The records below must be repeated exactly, but without their pictures.

Dataset items
-- Opening Marker --

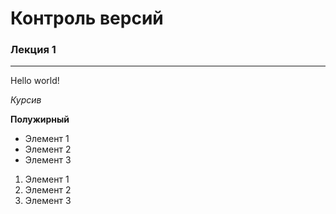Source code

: # Контроль версий

### Лекция 1
---

Hello world!

*Курсив*

**Полужирный**

* Элемент 1
* Элемент 2
* Элемент 3

1. Элемент 1
2. Элемент 2
3. Элемент 3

-- Closing Marker --

# THE ANSWER:
Source code

: # Контроль версий

### Лекция 1
---

Hello world!

*Курсив*

**Полужирный**

* Элемент 1
* Элемент 2
* Элемент 3

1. Элемент 1
2. Элемент 2
3. Элемент 3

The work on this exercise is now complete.